La recente pirateria sionista contro la “Global Sumud (GAZA) Flotilla (GSF)” da parte delle forze speciali israeliane ha suscitato aspre critiche in tutto il mondo. La flottiglia, composta da oltre 40 navi e circa 500 attivisti provenienti da almeno 44 paesi – tra cui cittadini statunitensi, britannici, belgi, spagnoli, malesi, turchi e colombiani – voleva portare aiuti umanitari nella Striscia di Gaza e rompere l’illegale blocco israeliano. Soldati israeliani pesantemente armati hanno abbordato le navi in acque internazionali, a circa 70 miglia nautiche dalla costa, e hanno catturato centinaia di passeggeri, tra cui l’attivista svedese Greta Thunberg.

Questa azione è considerata a livello internazionale una chiara violazione del diritto internazionale, poiché le navi in acque internazionali godono del diritto di libero passaggio. In tutto il mondo l’operazione israeliana è stata definita “pirateria” e “atto terroristico”. Il presidente turco Recep Tayyip Erdoğan l’ha definita ‘banditismo’ e ha criticato i “politici fascisti e militaristi” del governo Netanyahu, che opprimono non solo i palestinesi, ma tutti i resistenti.

Il presidente colombiano Gustavo Petro è andato oltre: ha dichiarato l’espulsione dei diplomatici israeliani e la rescissione dell’accordo di libero scambio, ha chiesto il rilascio dei cittadini colombiani e ha parlato della necessità di intentare cause davanti ai tribunali israeliani. Il Sudafrica ha invitato Israele a lasciare entrare il carico salvavita nella Striscia di Gaza e ha sottolineato la solidarietà con l’impresa della flottiglia. Il governo pakistano e il primo ministro malese Anwar Ibrahim hanno condannato l’“intimidazione e la coercizione” di civili disarmati come una violazione della coscienza mondiale.

Amnesty International ha sottolineato l’illegalità dell’operazione e ha messo in guardia dal continuo affamamento della Striscia di Gaza causato dal blocco in atto dal 2007. L’Autorità palestinese e Hamas hanno definito l’azione “terrorismo marittimo” e violazione delle acque territoriali palestinesi. Reporter senza frontiere (RSF) ha criticato la detenzione dei giornalisti a bordo, mentre gli esperti delle Nazioni Unite e la Corte internazionale di giustizia (IGH) hanno ricordato precedenti sentenze contro il sequestro illegale di navi e i blocchi.

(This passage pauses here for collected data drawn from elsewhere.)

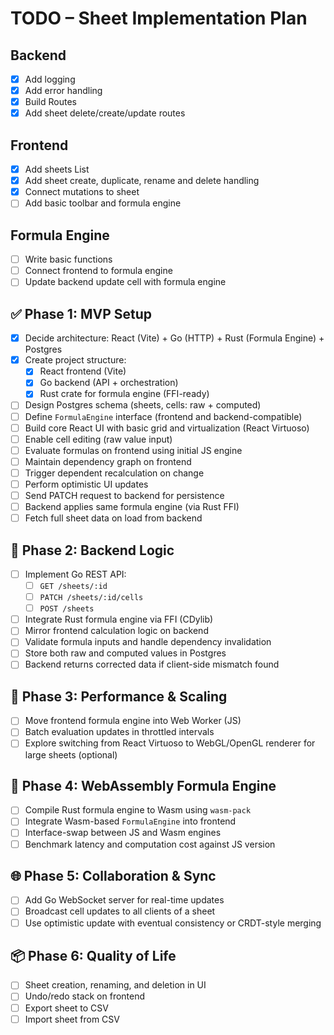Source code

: # TODO – Sheet Implementation Plan

## Backend

- [x] Add logging
- [x] Add error handling
- [x] Build Routes
- [x] Add sheet delete/create/update routes

## Frontend

- [x] Add sheets List
- [x] Add sheet create, duplicate, rename and delete handling
- [x] Connect mutations to sheet
- [ ] Add basic toolbar and formula engine

## Formula Engine

- [ ] Write basic functions
- [ ] Connect frontend to formula engine
- [ ] Update backend update cell with formula engine

## ✅ Phase 1: MVP Setup

- [x] Decide architecture: React (Vite) + Go (HTTP) + Rust (Formula Engine) + Postgres
- [x] Create project structure:
  - [x] React frontend (Vite)
  - [x] Go backend (API + orchestration)
  - [x] Rust crate for formula engine (FFI-ready)
- [ ] Design Postgres schema (sheets, cells: raw + computed)
- [ ] Define `FormulaEngine` interface (frontend and backend-compatible)
- [ ] Build core React UI with basic grid and virtualization (React Virtuoso)
- [ ] Enable cell editing (raw value input)
- [ ] Evaluate formulas on frontend using initial JS engine
- [ ] Maintain dependency graph on frontend
- [ ] Trigger dependent recalculation on change
- [ ] Perform optimistic UI updates
- [ ] Send PATCH request to backend for persistence
- [ ] Backend applies same formula engine (via Rust FFI)
- [ ] Fetch full sheet data on load from backend

## 🔄 Phase 2: Backend Logic

- [ ] Implement Go REST API:
  - [ ] `GET /sheets/:id`
  - [ ] `PATCH /sheets/:id/cells`
  - [ ] `POST /sheets`
- [ ] Integrate Rust formula engine via FFI (CDylib)
- [ ] Mirror frontend calculation logic on backend
- [ ] Validate formula inputs and handle dependency invalidation
- [ ] Store both raw and computed values in Postgres
- [ ] Backend returns corrected data if client-side mismatch found

## 🧪 Phase 3: Performance & Scaling

- [ ] Move frontend formula engine into Web Worker (JS)
- [ ] Batch evaluation updates in throttled intervals
- [ ] Explore switching from React Virtuoso to WebGL/OpenGL renderer for large sheets (optional)

## 🔧 Phase 4: WebAssembly Formula Engine

- [ ] Compile Rust formula engine to Wasm using `wasm-pack`
- [ ] Integrate Wasm-based `FormulaEngine` into frontend
- [ ] Interface-swap between JS and Wasm engines
- [ ] Benchmark latency and computation cost against JS version

## 🌐 Phase 5: Collaboration & Sync

- [ ] Add Go WebSocket server for real-time updates
- [ ] Broadcast cell updates to all clients of a sheet
- [ ] Use optimistic update with eventual consistency or CRDT-style merging

## 📦 Phase 6: Quality of Life

- [ ] Sheet creation, renaming, and deletion in UI
- [ ] Undo/redo stack on frontend
- [ ] Export sheet to CSV
- [ ] Import sheet from CSV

Gli equipaggi e i passeggeri sequestrati – tra cui deputati, avvocati e attivisti – sono stati incarcerati senza poter accedere alle rappresentanze consolari a cui hanno diritto secondo il diritto internazionale. I video trasmessi in diretta mostrano come le truppe israeliane abbiano utilizzato idranti e luci accecanti prima di abbordare le navi e agire in parte con violenza brutale contro i passeggeri. Amnesty International ha espresso profonda preoccupazione soprattutto per i delegati arabi e gli attivisti filopalestinesi, che sono oggetto di una campagna diffamatoria sionista.

In tutto il mondo, decine di migliaia di persone hanno protestato contro questa “barbarie” in città come Istanbul, Atene, Buenos Aires, Roma, Berlino e Madrid. Questa azione sottolinea anche la continua protezione di cui gode Israele, grazie ai suoi protettori occidentali, che consentono ai criminali del regime di Netanyahu di restare impuniti.

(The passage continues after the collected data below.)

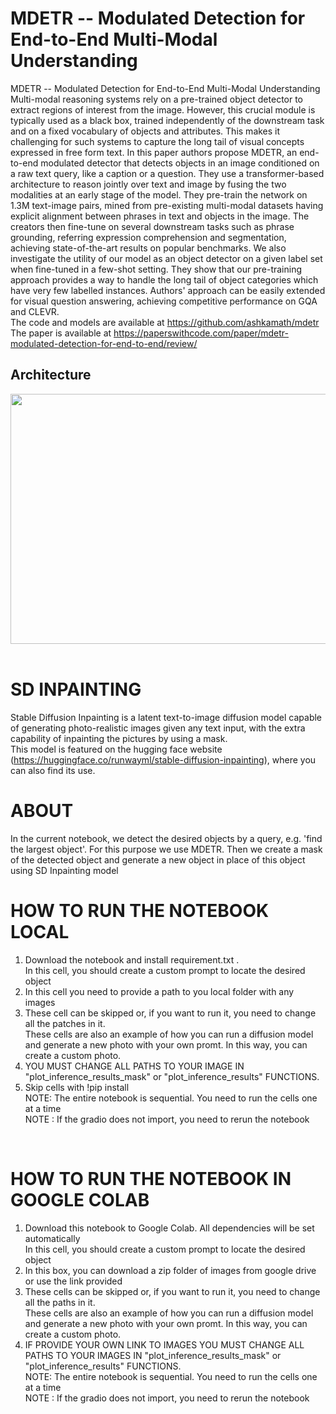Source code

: # MDETR -- Modulated Detection for End-to-End Multi-Modal Understanding
MDETR -- Modulated Detection for End-to-End Multi-Modal Understanding
Multi-modal reasoning systems rely on a pre-trained object detector to extract regions of interest from the image. However, this crucial module is typically used as a black box, trained independently of the downstream task and on a fixed vocabulary of objects and attributes. This makes it challenging for such systems to capture the long tail of visual concepts expressed in free form text. In this paper authors propose MDETR, an end-to-end modulated detector that detects objects in an image conditioned on a raw text query, like a caption or a question. They use a transformer-based architecture to reason jointly over text and image by fusing the two modalities at an early stage of the model. They pre-train the network on 1.3M text-image pairs, mined from pre-existing multi-modal datasets having explicit alignment between phrases in text and objects in the image. The creators then fine-tune on several downstream tasks such as phrase grounding, referring expression comprehension and segmentation, achieving state-of-the-art results on popular benchmarks. We also investigate the utility of our model as an object detector on a given label set when fine-tuned in a few-shot setting. They show that our pre-training approach provides a way to handle the long tail of object categories which have very few labelled instances. Authors' approach can be easily extended for visual question answering, achieving competitive performance on GQA and CLEVR.<br> 
The code and models are available at https://github.com/ashkamath/mdetr <br>
The paper is available at https://paperswithcode.com/paper/mdetr-modulated-detection-for-end-to-end/review/ <br>
## Architecture
<div align="center">
  <img src="https://production-media.paperswithcode.com/methods/Screen_Shot_2021-08-11_at_10.03.50_AM.png" width="1200" height="400"/>
</div> <br>

# SD INPAINTING
Stable Diffusion Inpainting is a latent text-to-image diffusion model capable of generating photo-realistic images given any text input, with the extra capability of inpainting the pictures by using a mask.<br>
This model is featured on the hugging face website (https://huggingface.co/runwayml/stable-diffusion-inpainting), where you can also find its use.<br>

# ABOUT
In the current notebook, we detect the desired objects by a query, e.g. 'find the largest object'. For this purpose we use MDETR. Then we create a mask of the detected object and generate a new object in place of this object using SD Inpainting model<br>

# HOW TO RUN THE NOTEBOOK LOCAL
1. Download the notebook and install requirement.txt . <br>
In this cell, you should create a custom prompt to locate the desired object <br>
2. In this cell you need to provide a path to you local folder with any images <br>
3. These cell can be skipped or, if you want to run it, you need to change all the patches in it. <br>
These cells are also an example of how you can run a diffusion model and generate a new photo with your own promt. In this way, you can create a custom photo.<br>
4. YOU MUST CHANGE ALL PATHS TO YOUR IMAGE IN  "plot_inference_results_mask" or "plot_inference_results" FUNCTIONS. <br>
5. Skip cells with !pip install <br>
NOTE: The entire notebook is sequential. You need to run the cells one at a time <br>
NOTE : If the gradio does not import, you need to rerun the notebook <br>
<br>

# HOW TO RUN THE NOTEBOOK IN GOOGLE COLAB
1. Download this notebook to Google Colab. All dependencies will be set automatically <br>
In this cell, you should create a custom prompt to locate the desired object <br>
2. In this box, you can download a zip folder of images from google drive or use the link provided <br>
3. These cells can be skipped or, if you want to run it, you need to change all the paths in it.<br>
These cells are also an example of how you can run a diffusion model and generate a new photo with your own promt. In this way, you can create a custom photo.<br>
4. IF PROVIDE YOUR OWN LINK TO IMAGES YOU MUST CHANGE ALL PATHS TO YOUR IMAGES IN  "plot_inference_results_mask" or "plot_inference_results" FUNCTIONS. <br>
NOTE: The entire notebook is sequential. You need to run the cells one at a time <br>
NOTE : If the gradio does not import, you need to rerun the notebook <br>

Con almeno 66.000 morti nella Striscia di Gaza, di cui un terzo bambini, la resistenza dei lavoratori portuali è più di una semplice protesta, ma un’azione concreta contro il cordone ombelicale di Israele, ovvero l’importazione di armi e dei loro prodotti intermedi. “Niente più chiodi per Israele!”, ha gridato Riccardo Rudino a Genova, minacciando: “Se le flottiglie di aiuti umanitari vengono attaccate, paralizzeremo tutta l’Europa”. Questo fa nascere la speranza.